Material to process –
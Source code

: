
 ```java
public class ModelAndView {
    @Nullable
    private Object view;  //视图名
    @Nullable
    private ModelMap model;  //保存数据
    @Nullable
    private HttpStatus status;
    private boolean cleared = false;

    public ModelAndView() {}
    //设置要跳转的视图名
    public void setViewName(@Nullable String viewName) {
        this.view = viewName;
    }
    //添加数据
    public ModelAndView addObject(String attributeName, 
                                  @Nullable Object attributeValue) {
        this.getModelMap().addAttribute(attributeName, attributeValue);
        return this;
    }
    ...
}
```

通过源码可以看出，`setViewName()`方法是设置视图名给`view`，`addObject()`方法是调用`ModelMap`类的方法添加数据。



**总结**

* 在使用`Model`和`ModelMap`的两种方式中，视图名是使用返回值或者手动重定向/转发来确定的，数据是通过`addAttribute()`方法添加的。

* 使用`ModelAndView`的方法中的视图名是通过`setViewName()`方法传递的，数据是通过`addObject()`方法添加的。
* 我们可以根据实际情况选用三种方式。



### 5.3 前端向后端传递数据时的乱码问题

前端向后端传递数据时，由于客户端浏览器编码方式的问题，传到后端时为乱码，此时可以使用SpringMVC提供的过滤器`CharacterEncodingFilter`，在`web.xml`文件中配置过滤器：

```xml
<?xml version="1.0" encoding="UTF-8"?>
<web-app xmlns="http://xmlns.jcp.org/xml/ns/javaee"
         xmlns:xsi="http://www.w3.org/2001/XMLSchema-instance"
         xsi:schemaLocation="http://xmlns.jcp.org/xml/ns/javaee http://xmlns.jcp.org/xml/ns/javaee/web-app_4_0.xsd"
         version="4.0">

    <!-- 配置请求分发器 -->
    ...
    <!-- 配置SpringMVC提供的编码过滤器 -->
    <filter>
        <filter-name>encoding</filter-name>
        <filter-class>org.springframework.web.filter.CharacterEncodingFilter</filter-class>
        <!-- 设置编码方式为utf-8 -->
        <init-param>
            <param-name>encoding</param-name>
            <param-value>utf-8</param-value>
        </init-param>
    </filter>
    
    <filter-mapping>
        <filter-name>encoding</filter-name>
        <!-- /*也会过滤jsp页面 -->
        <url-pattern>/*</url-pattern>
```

What you are asked to do –
Each entry is to be retyped precisely as it stands.

Response to this exercise –
Source code

:
 ```java
public class ModelAndView {
    @Nullable
    private Object view;  //视图名
    @Nullable
    private ModelMap model;  //保存数据
    @Nullable
    private HttpStatus status;
    private boolean cleared = false;

    public ModelAndView() {}
    //设置要跳转的视图名
    public void setViewName(@Nullable String viewName) {
        this.view = viewName;
    }
    //添加数据
    public ModelAndView addObject(String attributeName, 
                                  @Nullable Object attributeValue) {
        this.getModelMap().addAttribute(attributeName, attributeValue);
        return this;
    }
    ...
}
```

通过源码可以看出，`setViewName()`方法是设置视图名给`view`，`addObject()`方法是调用`ModelMap`类的方法添加数据。



**总结**

* 在使用`Model`和`ModelMap`的两种方式中，视图名是使用返回值或者手动重定向/转发来确定的，数据是通过`addAttribute()`方法添加的。

* 使用`ModelAndView`的方法中的视图名是通过`setViewName()`方法传递的，数据是通过`addObject()`方法添加的。
* 我们可以根据实际情况选用三种方式。



### 5.3 前端向后端传递数据时的乱码问题

前端向后端传递数据时，由于客户端浏览器编码方式的问题，传到后端时为乱码，此时可以使用SpringMVC提供的过滤器`CharacterEncodingFilter`，在`web.xml`文件中配置过滤器：

```xml
<?xml version="1.0" encoding="UTF-8"?>
<web-app xmlns="http://xmlns.jcp.org/xml/ns/javaee"
         xmlns:xsi="http://www.w3.org/2001/XMLSchema-instance"
         xsi:schemaLocation="http://xmlns.jcp.org/xml/ns/javaee http://xmlns.jcp.org/xml/ns/javaee/web-app_4_0.xsd"
         version="4.0">

    <!-- 配置请求分发器 -->
    ...
    <!-- 配置SpringMVC提供的编码过滤器 -->
    <filter>
        <filter-name>encoding</filter-name>
        <filter-class>org.springframework.web.filter.CharacterEncodingFilter</filter-class>
        <!-- 设置编码方式为utf-8 -->
        <init-param>
            <param-name>encoding</param-name>
            <param-value>utf-8</param-value>
        </init-param>
    </filter>
    
    <filter-mapping>
        <filter-name>encoding</filter-name>
        <!-- /*也会过滤jsp页面 -->
        <url-pattern>/*</url-pattern>
```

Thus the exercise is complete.